Promover programas de incentivo para
uma maior participação de jovens e
mulheres na gestão da cooperativa.  



ESG Governança 



Capacitar os dirigentes a fim de garantir uma
cultura de tomada de decisão baseada em dados.



Promover a sucessão nas cooperativas, com diretrizes
claras e aplicáveis, de forma a garantir a perenidade
e a sustentabilidade dos negócios. 



ESG Social 



Investir no desenvolvimento profissional e educacional dos cooperados e colaboradores, oferecendo oportunidades de aprendizado contínuo, programa de capacitação e incentivos para o aprimoramento
de habilidades visando promover o crescimento
pessoal e profissional de todos.



Realizar estudos que demonstrem os benefícios e impactos positivos da presença das cooperativas no desenvolvimento
social das comunidades onde estão inseridas.  



Inovação 



Promover a prática da intercooperação como
ferramenta para potencializar a inovação e reduzir
custos com tecnologias nas cooperativas. 

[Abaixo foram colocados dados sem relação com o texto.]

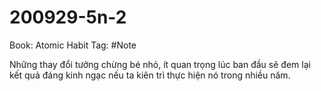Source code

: # 200929-5n-2

Book: Atomic Habit
Tag: #Note

Những thay đổi tưởng chừng bé nhỏ, ít quan trọng lúc ban đầu sẽ đem lại kết quả đáng kinh ngạc nếu ta kiên trì thực hiện nó trong nhiều năm.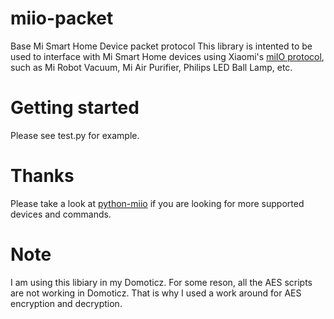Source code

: # miio-packet
Base Mi Smart Home Device packet protocol
This library is intented to be used to interface with Mi Smart Home devices using Xiaomi's [miIO protocol](https://github.com/OpenMiHome/mihome-binary-protocol), such as Mi Robot Vacuum, Mi Air Purifier, Philips LED Ball Lamp, etc.

# Getting started
Please see test.py for example.

# Thanks
Please take a look at [python-miio](https://github.com/OpenMiHome/mihome-binary-protocol) if you are looking for more supported devices and commands.

# Note
I am using this libiary in my Domoticz. For some reson, all the AES scripts are not working in Domoticz. That is why I used a work around for AES encryption and decryption.

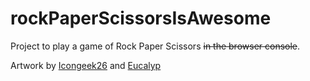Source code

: # rockPaperScissorsIsAwesome
Project to play a game of Rock Paper Scissors ~~in the browser console~~.

Artwork by [Icongeek26](https://www.flaticon.com/authors/icongeek26) and [Eucalyp](https://www.flaticon.com/authors/eucalyp)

Promover uma maior disseminação das soluções
em inovação e tecnologia disponibilizadas
pelo Sistema OCB para as cooperativas.  



Intercooperação 



Ampliar a conscientização para o consumo dos produtos e
serviços das cooperativas dentro do próprio sistema cooperativista.  



Promover eventos, encontros, feiras, intercâmbios
e fóruns para fortalecimento da intercooperação
entre diferentes ramos e cooperativas.  



Negócios 



Capacitar lideranças e equipes cooperativas para desenvolver
uma mentalidade orientada para as necessidades dos clientes
e/ou cooperados, com foco na agregação de valor. 



Expandir o uso de novas tecnologias e inovação, como inteligência artificial, pelas cooperativas para gerar automações, ganho de eficiência e impulsionar o crescimento dos negócios. 



Promover a prática da intercooperação como ferramenta
para potencializar os negócios das cooperativas.



Promover ações de educação e conscientização tanto para
os cooperados quanto para as comunidades em geral,
destacando os benefícios econômicos e sociais do cooperativismo como modelo de negócio estável. 



Representação 



Ampliar o relacionamento entre o sistema cooperativista e os
três poderes, incluindo o Ministério Público e os tribunais de
contas, na construção de legislações e políticas públicas de
interesse do cooperativismo em âmbito estadual e nacional.  



Atuar junto ao Governo Federal para adequar
a tributação do INSS de cooperado autônomo. 



Atuar pela defesa do ato cooperativo nas legislações,
normativos tributários e decisões judiciais. 



Fortalecimento da Lei 5.765/71, com a modernização
de dispositivos que ampliem a transformação digital
e as fontes de financiamento das cooperativas. 



Reforçar fontes orçamentárias e adequar linhas de crédito oficiais para todos os segmentos de
cooperativismo, garantindo a continuidade das atuais políticas de fomento ao modelo de negócio cooperativista.